那是月色皎洁的晚上,他坐在亭子里轻抚那把桐木琴。已是料峭春寒,已是又一年。他垂着头,手指轻拨琴弦,有呜咽的声音流散在微凉的夜风中。一曲方停,他抬头看着幽幽月色,唇角弯起,曲不成曲,调不成调,若是你听了,可是会怪我荒疏技艺?
他收了琴,背在身后,走出亭子,往那一家深夜仍亮着灯火的酒肆而去。
或许是来酒肆多次,或许是他常年背着那把琴,酒肆老板在他进来的时候,已给他端上了他常要的酒水,又默不作声地退回柜台后。
杯中酒液醇香,他饮了一口,唇齿间满是辛辣甘甜滋味。
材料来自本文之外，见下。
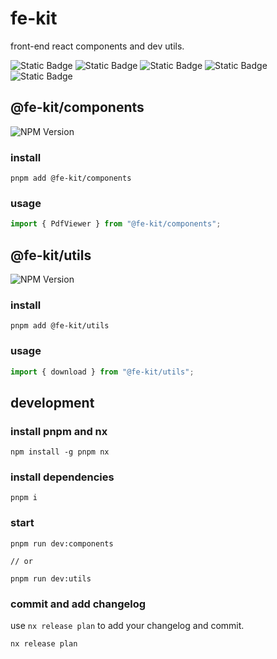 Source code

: # fe-kit

front-end react components and dev utils.

<div>
  <img alt="Static Badge" src="https://img.shields.io/badge/node-%3E%3D18-5FA04E?style=for-the-badge&logo=node.js">
  <img alt="Static Badge" src="https://img.shields.io/badge/react-ts-blue?style=for-the-badge&logo=react">
  <img alt="Static Badge" src="https://img.shields.io/badge/storybook-FF4685?style=for-the-badge&logo=storybook&logoColor=fff">
  <img alt="Static Badge" src="https://img.shields.io/badge/nx-143055?style=for-the-badge&logo=nx&logoColor=fff">
  <img alt="Static Badge" src="https://img.shields.io/badge/license-MIT-green?style=for-the-badge">
</div>

## @fe-kit/components

<img alt="NPM Version" src="https://img.shields.io/npm/v/%40fe-kit%2Fcomponents?style=for-the-badge&logo=npm">

### install

```shell
pnpm add @fe-kit/components
```

### usage

```ts
import { PdfViewer } from "@fe-kit/components";
```

## @fe-kit/utils

<img alt="NPM Version" src="https://img.shields.io/npm/v/%40fe-kit%2Futils?style=for-the-badge&logo=npm">

### install

```shell
pnpm add @fe-kit/utils
```

### usage

```ts
import { download } from "@fe-kit/utils";
```

## development

### install pnpm and nx

```shell
npm install -g pnpm nx
```

### install dependencies

```shell
pnpm i
```

### start

```shell
pnpm run dev:components

// or

pnpm run dev:utils
```

### commit and add changelog

use `nx release plan` to add your changelog and commit.

```shell
nx release plan
```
本就是不善饮酒的人,他喝了很多次,却还是忍不住呛出了眼泪。
即便如此,他还是一杯接一杯地仰头灌下,任那滋味在鼻端,在身体的各处弥漫,仿佛只有如此似乎才能将什么稍稍留住,哪怕只是刹那,也好。
倒在桌上的时候,他的眸里映出那摇曳灯火迷离,然后有人轻步过来,在他半倒在酒桌的身上投下一片阴影,那人伸手落在他的肩上,轻推了推他,有陌生的温度从肩头传来,他撑着头起身,看着那人忽然恍神轻唤着,蜀黎。
蜀黎,那个陌生到足以沉淀在岁月深处的名字。

国亡的时候,他连同那些来不及逃脱的宫人一起被锁进重重宫苑深处。没几日,有士兵给他们戴上沉重的镣铐,押着他和宫人们去服苦役。
向来抚惯琴弦的手指搬起沉重的石料,尖利的棱角刺破手心拖出黏腻的血液,他咬牙弯着背脊慢慢向前走,带着荆棘的长鞭在空中甩出噼啪响声,落在背上划烂单薄的衣裳,带起一道道淋漓血肉。
“快点!”监工的士兵扬着长鞭催促。
额上的汗液滴在苍白干裂的唇上,他抿了抿,舌尖尝到一点咸腥味道。他不敢停,就只能慢慢往前走,往前走,可眼前的路似乎永远也走不到尽头。
无风无月的夜晚,只能从开着的窗望到墨色天幕里那些晦暗星辰。身上的伤口疼得睡不着,他爬起来望着那浓稠夜色。远远地,不知哪一处有宫人聚在一起低沉哭泣,飘散在风中。
只觉麻木。
国已亡,自己此生也如浮萍蝼蚁一般,归乡已成奢望。他借着昏暗的灯火看血迹斑斑的手,恐怕此生再也摸不到琴了吧。
记不清又这样过了多少个日夜,他终是发了高热,却不能休息,监工的士兵高高扬起鞭子,打在病弱的身子上,他被那力道冲得踉跄了几步,背上的石头砸在地上,溅起一片尘土。
鞭子裹挟着风又落了下来,背上结了痂的伤口裂开,温热湿润的血浸透衣衫。他不太能觉不出疼,耳边似乎有不停的叱骂声传来,弯身去碰那落在地上的石头,却在碰到的时候一头栽倒下去。
是有谁伸手扶住了他,手里沾了他背上淋漓鲜血?有声音隔了千山万水般响在他的耳侧,像来自某个遥远又熟悉的地方,是他日日夜夜念着的故乡吗?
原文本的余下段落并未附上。